Cindy Hewitt is a retired teacher with a passion for children's literature. Read-aloud stories add quality to a child's life experiences.
Fun in the Town of Bustletown At Night
What Do the People of Bustletown Do At Night?
Rotraut Susanne Berner's All Around Bustletown Nighttime is another in the series of picture books without text with the people of the town of Bustletown and their activities. What do they do at nighttime?
Night has come to Bustletown and you can see all of the things that people are doing. Some are already in bed. Mom is putting the baby to bed. Someone is reading in bed. Dad is checking on his son who is camping in the backyard. Some people are taking a walk or taking a ride on their bike. The neighborhood cats are roaming around in the cool night air. The cafe in the park is still a busy place at a late hour of night. there is also a full moon.
Children might like to play a game that is similar to "Where's Waldo" as they turn the pages to see what all of the people are doing in the town of Bustletown at night. Parents can suggest an activity to find that the people are engaged in. How many bike readers can you find? Can you find the police officer in his patrol car?
Illustrations are done in colors suggestive of night. The characters have interesting facial expressions. Stores and shops in the town are illustrated with items to purchase. The village of Bustletown is a busy place on a summer night. The police even catch a burgler!
All Around Bustletown Nighttime was published by Prestel Publishing of London, a division of Penguin/Random House. It is recommended for ages 3-8 and has an ISBN of 978-3-7913-7490-1
A Summer Night in Bustletown
Bring Bustletown Into Your Early Childhood Classroom for Teaching Observation Skills
Rotraut Susanne Berner's All Around Bustletown Nighttime is a perfect choice of a picture book for young learners to practice observation skills that are necessary for early reading skills. The book has no text, which is a perfect setting for children to use their own words to describe what is happening in the illustrations. Language skills such as using descriptive words, using words that describe a location of an object, and the use of action words to describe what someone is doing can all be introduced when children are introduced to the village of Bustletown.

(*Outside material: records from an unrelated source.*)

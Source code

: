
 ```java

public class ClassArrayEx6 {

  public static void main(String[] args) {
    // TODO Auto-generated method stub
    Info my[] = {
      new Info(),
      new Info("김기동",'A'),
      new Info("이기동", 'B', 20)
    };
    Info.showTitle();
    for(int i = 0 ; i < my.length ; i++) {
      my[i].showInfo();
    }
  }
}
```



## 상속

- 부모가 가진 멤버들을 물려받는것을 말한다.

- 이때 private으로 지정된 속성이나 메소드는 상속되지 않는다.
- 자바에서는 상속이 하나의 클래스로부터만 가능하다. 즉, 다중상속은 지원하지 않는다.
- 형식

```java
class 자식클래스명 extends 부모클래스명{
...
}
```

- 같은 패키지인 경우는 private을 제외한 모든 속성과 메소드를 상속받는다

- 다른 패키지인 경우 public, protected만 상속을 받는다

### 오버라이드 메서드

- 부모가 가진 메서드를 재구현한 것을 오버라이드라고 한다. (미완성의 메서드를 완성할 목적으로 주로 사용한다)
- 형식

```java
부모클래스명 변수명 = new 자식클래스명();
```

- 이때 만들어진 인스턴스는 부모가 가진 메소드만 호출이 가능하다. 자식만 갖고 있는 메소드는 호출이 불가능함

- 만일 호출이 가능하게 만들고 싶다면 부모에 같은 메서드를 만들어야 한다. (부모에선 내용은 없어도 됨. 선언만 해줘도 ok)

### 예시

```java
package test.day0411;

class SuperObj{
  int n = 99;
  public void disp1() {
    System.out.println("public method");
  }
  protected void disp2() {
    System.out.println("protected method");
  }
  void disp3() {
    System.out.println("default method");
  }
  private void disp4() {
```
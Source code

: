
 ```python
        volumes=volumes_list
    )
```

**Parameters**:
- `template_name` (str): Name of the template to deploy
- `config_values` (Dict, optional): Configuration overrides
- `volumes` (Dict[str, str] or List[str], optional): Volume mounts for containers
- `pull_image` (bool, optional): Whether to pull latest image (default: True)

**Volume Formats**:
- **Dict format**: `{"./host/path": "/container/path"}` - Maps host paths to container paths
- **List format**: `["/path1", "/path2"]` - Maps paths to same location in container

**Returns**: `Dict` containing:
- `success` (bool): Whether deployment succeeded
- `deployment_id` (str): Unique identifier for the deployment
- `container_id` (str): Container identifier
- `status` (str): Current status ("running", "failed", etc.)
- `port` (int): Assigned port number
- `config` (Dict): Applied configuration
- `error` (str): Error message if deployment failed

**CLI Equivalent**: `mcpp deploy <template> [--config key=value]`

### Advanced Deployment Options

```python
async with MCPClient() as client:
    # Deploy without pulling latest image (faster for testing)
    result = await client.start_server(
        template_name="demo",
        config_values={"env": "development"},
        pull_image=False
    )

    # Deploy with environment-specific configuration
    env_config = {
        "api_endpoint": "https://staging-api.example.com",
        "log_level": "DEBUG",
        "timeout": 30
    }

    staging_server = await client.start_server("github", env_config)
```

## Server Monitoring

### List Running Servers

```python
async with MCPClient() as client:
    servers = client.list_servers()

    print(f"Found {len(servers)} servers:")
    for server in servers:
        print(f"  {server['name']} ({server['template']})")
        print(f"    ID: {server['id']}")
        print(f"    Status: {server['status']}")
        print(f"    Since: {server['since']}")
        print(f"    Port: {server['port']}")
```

*Ask a variety of questions about things that the people of Bustletown are doing at night. Take each page and engage children in a language activity to describe what people are doing. Teachers can use a variety of language prompts to engage children in describing the activities that they observe each character doing.
*What can be seen in the park? What kinds of animals can be seen at night in Bustletown?
*Take a look inside the shops in Bustletown at night. Engage children in using their observation skills and descriptive words to describe the items that are in each shop.
*Bring a large sheet of writing paper to a circle time class writing activity. Have children dictate their ideas about what they observe on each page. Seeing the teacher write their own words on the paper presents the learning opportunity for children to associate the spoken word with the written word.
*Provide drawing paper, crayons, and markers for children to draw their own ideas about what the people of Bustletown might do at night. Provide the opportunity for children to share their pictures with classmates and use words to describe what is happening in their picture.
*It is summer in Bustletown. Provide the opportunity for children to observe some of the special summer activities that the people of Bustletown are doing at night. Camping, riding bikes, eating at an outdoor cafe, and water activities can all be seen in the illustrations. There is even a summer concert venue in Bustletown.
*Call attention to the characters who are reading throughout the book.